Documentary about Loyola’s 1963 NCAA title team well worth watching
Current Ramblers guard Lucas Williamson lends his voice and perspective to the historic, mesmerizing, complex film.
Loyola guard Lucas Williamson was far ahead in the three-point-shooting drill after practice Thursday. Then he stalled.
A teammate came alive and made 12 in a row around the horn, from baseline to baseline.
Williamson made his last three in a row, but it was too late. He hung his head in disgust. There’s some serious win-or-die in this guy, the 2021 Missouri Valley Conference defensive player of the year.
Then he popped up, full of energy and good cheer.
The defeat was behind him. The future was out there for the fifth-year graduate student working toward a master’s degree in digital marketing.
As an undergrad, Williamson majored in journalism with minors in Spanish and management. He’s ready for just about anything our new world has to offer.
And now there’s this film, ‘‘The Loyola Project,’’ that’s ready to screen on CBS Sports Network on Monday and later at the AMC River East 21 theater in Chicago. It’ll have a life beyond that, trust me.
The point here is that team leader Williamson is one of the writers, as well as the narrator, of the documentary about the nearly unbelievable journey of Loyola’s 1963 NCAA championship team. That team featured three — and then four — Black starters at a time when, well, you didn’t do that.
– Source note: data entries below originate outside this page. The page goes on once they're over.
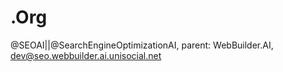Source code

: # .Org
@SEOAI||@SearchEngineOptimizationAI, parent: WebBuilder.AI, dev@seo.webbuilder.ai.unisocial.net
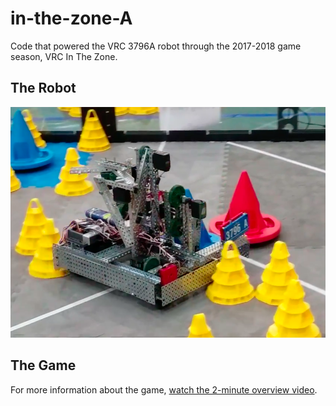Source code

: # in-the-zone-A

Code that powered the VRC 3796A robot through the 2017-2018 game season, VRC In The Zone.

## The Robot

![The Robot](img/bot1.png)

## The Game

For more information about the game, [watch the 2-minute overview video](https://youtu.be/1Yo_mlR1VJU).


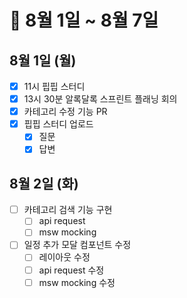 # 🐯 8월 1일 ~ 8월 7일

## 8월 1일 (월)

- [x] 11시 핍핍 스터디
- [x] 13시 30분 알록달록 스프린트 플래닝 회의
- [x] 카테고리 수정 기능 PR
- [x] 핍핍 스터디 업로드
  - [x] 질문
  - [x] 답변

## 8월 2일 (화)

- [ ] 카테고리 검색 기능 구현
  - [ ] api request
  - [ ] msw mocking
- [ ] 일정 추가 모달 컴포넌트 수정
  - [ ] 레이아웃 수정
  - [ ] api request 수정
  - [ ] msw mocking 수정
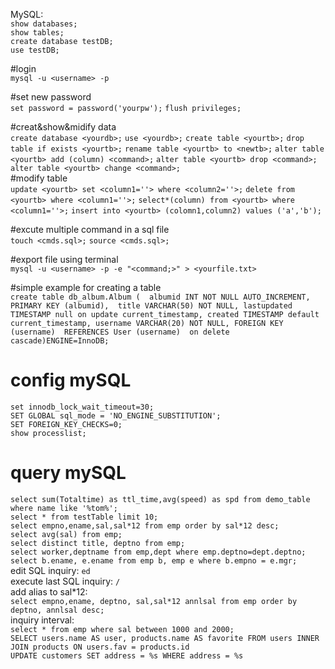 MySQL:   
`show databases;`  
`show tables;`  
`create database testDB;`  
`use testDB;`  

  
#login  
`mysql -u <username> -p`

#set new password  
`set password = password('yourpw');`
`flush privileges;`

#creat&show&midify data  
`create database <yourdb>;`
`use <yourdb>;`
`create table <yourtb>;`
`drop table if exists <yourtb>;`
`rename table <yourtb> to <newtb>;`
`alter table <yourtb> add (column) <command>;`
`alter table <yourtb> drop <command>;`
`alter table <yourtb> change <command>;`  
#modify table  
`update <yourtb> set <column1=''> where <column2=''>;`
`delete from <yourtb> where <column1=''>;`
`select*(column) from <yourtb> where <column1=''>;`
`insert into <yourtb> (colomn1,column2) values ('a','b');`



#excute multiple command in a sql file  
`touch <cmds.sql>;`
`source <cmds.sql>;`

#export file using terminal  
`mysql -u <username> -p -e "<command;>" > <yourfile.txt>`

#simple example for creating a table  
`create table db_album.Album ( 
albumid INT NOT NULL AUTO_INCREMENT, 
PRIMARY KEY (albumid), 
title VARCHAR(50) NOT NULL,
lastupdated TIMESTAMP null on update current_timestamp,
created TIMESTAMP default current_timestamp,
username VARCHAR(20) NOT NULL,
FOREIGN KEY (username) 
REFERENCES User (username) 
on delete cascade)ENGINE=InnoDB;`  

# config mySQL
`set innodb_lock_wait_timeout=30;`  
`SET GLOBAL sql_mode = 'NO_ENGINE_SUBSTITUTION';`  
`SET FOREIGN_KEY_CHECKS=0;`  
`show processlist;`

# query mySQL  
`select sum(Totaltime) as ttl_time,avg(speed) as spd from demo_table where name like '%tom%';`  
`select * from testTable limit 10;`  
`select empno,ename,sal,sal*12 from emp order by sal*12 desc;`  
`select avg(sal) from emp;`  
`select distinct title, deptno from emp;`  
`select worker,deptname from emp,dept where emp.deptno=dept.deptno;`   
`select b.ename, e.ename from emp b, emp e where b.empno = e.mgr;`  
edit SQL inquiry: `ed`  
execute last SQL inquiry: `/`  
add alias to sal*12:   
`select empno,ename, deptno, sal,sal*12 annlsal from emp order by deptno, annlsal desc;`  
inquiry interval:  
`select * from emp where sal between 1000 and 2000;`  
`SELECT users.name AS user, products.name AS favorite FROM users INNER JOIN products ON users.fav = products.id`  
`UPDATE customers SET address = %s WHERE address = %s`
‘‘How could you have a better story?’’ Williamson says as he cools down, still in his maroon practice uniform with the No. 1 on the chest. ‘‘Not only did the ’63 team have to deal with all the off-the-court stuff — the death threats, all the race issues — they had to compete at the highest level. And then they came out on top, a national championship!
‘‘I mean, it almost wouldn’t work as fiction.’’
He’s right, but it was true. And real.
You likely have heard the story about coach George Ireland and his underdog team, about the overtime title victory against favored Cincinnati, coming from 15 down, the entire basketball world in disbelief.
Maybe you saw the sign at the Loyola L stop declaring the Ramblers the 1963 hoops champs.
The story makes for a quick, easy swallow. Then you move on, the way you do from a lightweight Disney feel-good movie.
But the thing about the real story is that it’s incredible and historic but also complex, scary, strange and filled with shades of gray.
The five starters — Jerry Harkness, Les Hunter, Vic Rouse, Ron Miller and John Egan, all Black except for Egan — played so many minutes it was ridiculous. At times, they annihilated foes — they beat Tennessee Tech 111-42 — but Ireland kept the starters in. Why? Complicated.
Ireland had been hung in effigy before his team of mostly Black players walloped teams of mostly white players. But on the South Side, a racist banner on the side of a building said in large letters: ‘‘STOP THE . . . ’’
Let your imagination take you to the worst place.
In the film, a player tells us that playing in totally segregated Houston was ‘‘the worst,’’ that players ‘‘feared for our lives.’’ Someone popped a bag behind the bench, and the players ducked in terror.
There are 300 hate-mail letters addressed to the players that the Ireland family still won’t release to the actual addressees. Why? It’s complicated.
Then, too, there was the heroic, all-white Mississippi State team that literally risked its existence by sneaking out of the state to play Loyola. Remember, they killed Blacks and race-changers in Mississippi back then.
Some unlikely folks were heroes during Loyola’s journey. And some seemingly racial trailblazers were not really that at all.
Williamson got involved with director Patrick Creadon because he is smart and curious, the film needed a narrator and he can speak with the best. Plus, he had his story to add, the story of all Blacks in America. And that became part of the documentary, too.
On Sunday, Williamson locked down Missouri State star Isiaih Mosely, holding him to 12 points, while scoring 19 himself and leading Loyola to a 71-62 victory. The Ramblers are 18-4, in first place in the conference and ready, perhaps, to make an NCAA Tournament run like they did in Williamson’s freshman year.
But this film mesmerizes. It’s haunting, and that’s due in no small part to Williamson, in his youth, somehow being at its old-school core.
‘‘Blacks still need opportunities,’’ he says. ‘‘Racism now is less blatant, more subtle. Like, less access to resources, more incarceration, schools here in Chicago without heat. You don’t see anything really big.’’
He thinks again.
‘‘It’s almost like they’re killing us softly,’’ he says.